At the same time, parts of the law are influenced by the Yunnan regulations developed by MCA[iii]. It uses the same term “overseas NGO” to refer to “…non-governmental, non-profit or public interest organizations that have been legally established overseas.” It preserves the “dual management” system which requires overseas NGOs to get approval from a PSU, although the PSU plays a somewhat different role in the Yunnan model. It also incorporates a similar “document filing” (bei’an) system for overseas NGOs to report on their activities, partners and funding.

We can also learn something about the law by examining its evolution from the first draft to the final version that was passed by the National People’s Congress in April of 2016. As is the norm, the law went through three drafts before its passage. The second draft, issued in early May of 2015, was the only one publicized to solicit comments from the public.

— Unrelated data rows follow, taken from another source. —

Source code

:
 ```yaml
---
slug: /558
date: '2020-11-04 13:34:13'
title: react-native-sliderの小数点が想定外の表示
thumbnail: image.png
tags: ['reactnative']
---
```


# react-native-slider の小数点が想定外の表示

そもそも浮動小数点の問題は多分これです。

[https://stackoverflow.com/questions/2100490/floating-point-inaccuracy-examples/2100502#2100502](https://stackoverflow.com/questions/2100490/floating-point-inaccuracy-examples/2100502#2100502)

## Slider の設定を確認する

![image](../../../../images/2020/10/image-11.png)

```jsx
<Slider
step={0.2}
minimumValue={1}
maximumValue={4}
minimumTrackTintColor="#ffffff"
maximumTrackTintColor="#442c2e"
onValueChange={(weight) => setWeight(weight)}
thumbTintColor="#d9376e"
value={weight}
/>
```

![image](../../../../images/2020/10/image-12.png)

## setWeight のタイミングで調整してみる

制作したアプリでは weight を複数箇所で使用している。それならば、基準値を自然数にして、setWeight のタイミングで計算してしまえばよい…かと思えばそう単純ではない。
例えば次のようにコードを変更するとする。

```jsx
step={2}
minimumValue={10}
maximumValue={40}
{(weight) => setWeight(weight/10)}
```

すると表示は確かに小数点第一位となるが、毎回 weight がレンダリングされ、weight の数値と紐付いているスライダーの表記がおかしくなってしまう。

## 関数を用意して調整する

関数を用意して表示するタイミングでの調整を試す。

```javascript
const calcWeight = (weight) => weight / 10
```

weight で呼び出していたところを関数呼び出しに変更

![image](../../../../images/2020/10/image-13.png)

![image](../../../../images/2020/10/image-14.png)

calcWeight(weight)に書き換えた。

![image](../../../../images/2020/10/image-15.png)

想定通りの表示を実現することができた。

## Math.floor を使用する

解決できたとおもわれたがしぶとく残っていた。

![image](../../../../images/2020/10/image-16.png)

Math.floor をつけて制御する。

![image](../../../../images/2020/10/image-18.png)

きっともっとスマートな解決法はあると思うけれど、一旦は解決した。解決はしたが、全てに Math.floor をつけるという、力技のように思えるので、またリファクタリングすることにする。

The revisions made in the later drafts reflect MPS recognition that certain provisions were going to be administratively burdensome, and changed them to streamline the process. The most significant example was the simplification of procedures for NGOs carrying out “temporary activities.” In the first and second drafts, NGOs would first need to get approval from a PSU, and find a Chinese partner to collaborate with. After that, it still needed to apply for a “temporary activities” permit from the relevant Public Security department and wait for their approval. After receiving public comments about the draft, the MPS dropped the requirements for PSU approval and Public Security approval for a permit in the final version of the law, and only required that NGOs work with their Chinese partner to “file documents” about their “temporary activity”. In other words, in the final version of the law, NGOs carrying out “temporary activities” only had to inform the relevant Public Security department about the activities but not wait for approval. 

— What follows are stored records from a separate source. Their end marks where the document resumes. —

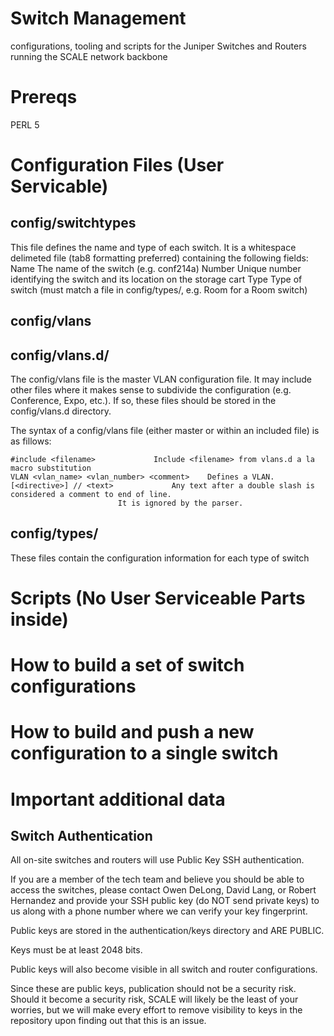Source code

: # Switch Management
configurations, tooling and scripts for the Juniper Switches and Routers running the SCALE network backbone

# Prereqs
PERL 5

# Configuration Files (User Servicable)
## config/switchtypes
This file defines the name and type of each switch. It is a whitespace delimeted file (tab8
formatting preferred) containing the following fields:
	Name	The name of the switch (e.g. conf214a)
	Number	Unique number identifying the switch and its location on the storage cart
	Type	Type of switch (must match a file in config/types/, e.g. Room for a Room switch)

## config/vlans
## config/vlans.d/<name>
The config/vlans file is the master VLAN configuration file. It may include other files where it
makes sense to subdivide the configuration (e.g. Conference, Expo, etc.). If so, these files should
be stored in the config/vlans.d directory.

The syntax of a config/vlans file (either master or within an included file) is as fillows:
```
#include <filename>				Include <filename> from vlans.d a la macro substitution
VLAN <vlan_name> <vlan_number> <comment>	Defines a VLAN.
[<directive>] // <text>				Any text after a double slash is considered a comment to end of line.
						It is ignored by the parser.
```

## config/types/<name>
These files contain the configuration information for each type of switch


# Scripts (No User Serviceable Parts inside)

# How to build a set of switch configurations

# How to build and push a new configuration to a single switch

# Important additional data

## Switch Authentication
All on-site switches and routers will use Public Key SSH authentication.

If you are a member of the tech team and believe you should be able to access the switches, please
contact Owen DeLong, David Lang, or Robert Hernandez and provide your SSH public key (do NOT send
private keys) to us along with a phone number where we can verify your key fingerprint.

Public keys are stored in the authentication/keys directory and ARE PUBLIC.

Keys must be at least 2048 bits.

Public keys will also become visible in all switch and router configurations.

Since these are public keys, publication should not be a security risk. Should it become a security risk,
SCALE will likely be the least of your worries, but we will make every effort to remove visibility to
keys in the repository upon finding out that this is an issue.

In other instances, the MPS realized that certain procedures and requirements either overlapped with, or conflicted with, procedures and requirements in other laws and regulations. The first draft, for example, prohibited NGOs from having branch organizations but when it was discovered that some science and technology NGOs already had branch offices, the final version of the law allowed for branch offices “specified by the State Council.” Similarly, the first draft only allowed NGOs to register one representative office in China, but later drafts removed that limit although no language was inserted explicitly stating that NGOs could register more than one representative office.

The MPS also removed articles in the first and second drafts that allowed overseas NGOs to set up domestic NGOs, realizing that this could be used as a loophole giving overseas NGOs a channel for working covertly through these domestic NGOs. Given that domestic NGOs are regulated by MCA through a different set of laws and regulations, these articles would also have raised questions about which ministry would be responsible for supervising these domestic NGOs.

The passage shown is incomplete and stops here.